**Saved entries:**
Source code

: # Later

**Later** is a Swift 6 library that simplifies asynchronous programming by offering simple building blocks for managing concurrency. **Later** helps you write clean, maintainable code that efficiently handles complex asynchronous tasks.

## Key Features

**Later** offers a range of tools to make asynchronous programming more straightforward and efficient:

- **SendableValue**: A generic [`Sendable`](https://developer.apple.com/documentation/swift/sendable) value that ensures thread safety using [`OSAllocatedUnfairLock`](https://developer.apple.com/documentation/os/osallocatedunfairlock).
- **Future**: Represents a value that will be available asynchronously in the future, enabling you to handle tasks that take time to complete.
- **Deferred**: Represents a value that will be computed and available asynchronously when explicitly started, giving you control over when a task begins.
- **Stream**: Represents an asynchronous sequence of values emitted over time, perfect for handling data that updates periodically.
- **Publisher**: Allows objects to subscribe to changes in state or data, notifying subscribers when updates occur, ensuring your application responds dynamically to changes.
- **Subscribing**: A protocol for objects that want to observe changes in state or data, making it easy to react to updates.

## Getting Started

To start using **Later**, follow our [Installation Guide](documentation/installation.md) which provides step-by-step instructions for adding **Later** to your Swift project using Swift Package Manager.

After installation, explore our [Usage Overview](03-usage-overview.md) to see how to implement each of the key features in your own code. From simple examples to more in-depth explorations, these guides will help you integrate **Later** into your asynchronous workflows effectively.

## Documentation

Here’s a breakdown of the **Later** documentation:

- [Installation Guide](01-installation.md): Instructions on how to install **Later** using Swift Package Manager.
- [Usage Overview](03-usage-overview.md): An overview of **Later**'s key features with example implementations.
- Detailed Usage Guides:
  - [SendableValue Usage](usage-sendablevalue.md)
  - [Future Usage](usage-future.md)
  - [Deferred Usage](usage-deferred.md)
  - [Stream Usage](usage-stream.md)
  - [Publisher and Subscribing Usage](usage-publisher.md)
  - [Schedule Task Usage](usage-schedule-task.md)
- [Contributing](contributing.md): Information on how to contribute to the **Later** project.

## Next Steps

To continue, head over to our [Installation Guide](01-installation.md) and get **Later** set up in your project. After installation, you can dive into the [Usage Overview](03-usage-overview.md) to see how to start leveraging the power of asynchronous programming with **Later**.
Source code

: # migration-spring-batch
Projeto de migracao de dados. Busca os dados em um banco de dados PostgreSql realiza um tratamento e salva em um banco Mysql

==

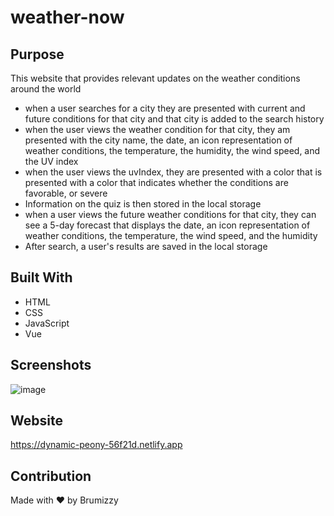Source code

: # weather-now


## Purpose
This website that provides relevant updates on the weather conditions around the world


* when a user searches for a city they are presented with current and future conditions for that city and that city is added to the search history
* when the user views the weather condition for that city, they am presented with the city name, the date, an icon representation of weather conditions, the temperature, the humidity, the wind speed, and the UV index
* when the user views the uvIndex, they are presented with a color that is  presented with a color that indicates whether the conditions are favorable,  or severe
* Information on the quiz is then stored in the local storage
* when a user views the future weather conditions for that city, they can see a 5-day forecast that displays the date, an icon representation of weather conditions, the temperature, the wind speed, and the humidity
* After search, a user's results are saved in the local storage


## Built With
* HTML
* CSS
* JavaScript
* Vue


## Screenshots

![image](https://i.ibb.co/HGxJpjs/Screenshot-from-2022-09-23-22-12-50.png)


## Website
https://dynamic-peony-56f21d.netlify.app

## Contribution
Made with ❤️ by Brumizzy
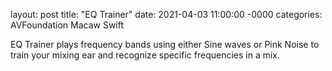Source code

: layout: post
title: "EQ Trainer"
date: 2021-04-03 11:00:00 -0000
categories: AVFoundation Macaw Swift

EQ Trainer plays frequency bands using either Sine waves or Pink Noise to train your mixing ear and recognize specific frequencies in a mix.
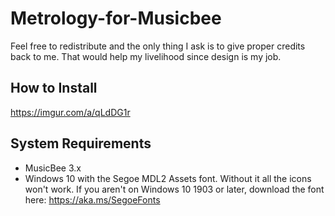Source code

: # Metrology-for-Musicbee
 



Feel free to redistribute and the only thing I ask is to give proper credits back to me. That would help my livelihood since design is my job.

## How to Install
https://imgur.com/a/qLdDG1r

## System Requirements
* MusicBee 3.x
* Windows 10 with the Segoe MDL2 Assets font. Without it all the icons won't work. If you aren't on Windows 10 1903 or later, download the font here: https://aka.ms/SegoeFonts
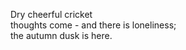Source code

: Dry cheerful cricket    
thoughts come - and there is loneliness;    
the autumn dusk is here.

**Exercise:** Your answer must be the lines above from the one holding "and the humidity" up to and including the one holding "categories: AVFoundation Macaw Swift", exact and with no pictures.

**Answer area:**
* when a user views the future weather conditions for that city, they can see a 5-day forecast that displays the date, an icon representation of weather conditions, the temperature, the wind speed, and the humidity
* After search, a user's results are saved in the local storage


## Built With
* HTML
* CSS
* JavaScript
* Vue


## Screenshots

![image](https://i.ibb.co/HGxJpjs/Screenshot-from-2022-09-23-22-12-50.png)


## Website
https://dynamic-peony-56f21d.netlify.app

## Contribution
Made with ❤️ by Brumizzy
Source code

: layout: post
title: "EQ Trainer"
date: 2021-04-03 11:00:00 -0000
categories: AVFoundation Macaw Swift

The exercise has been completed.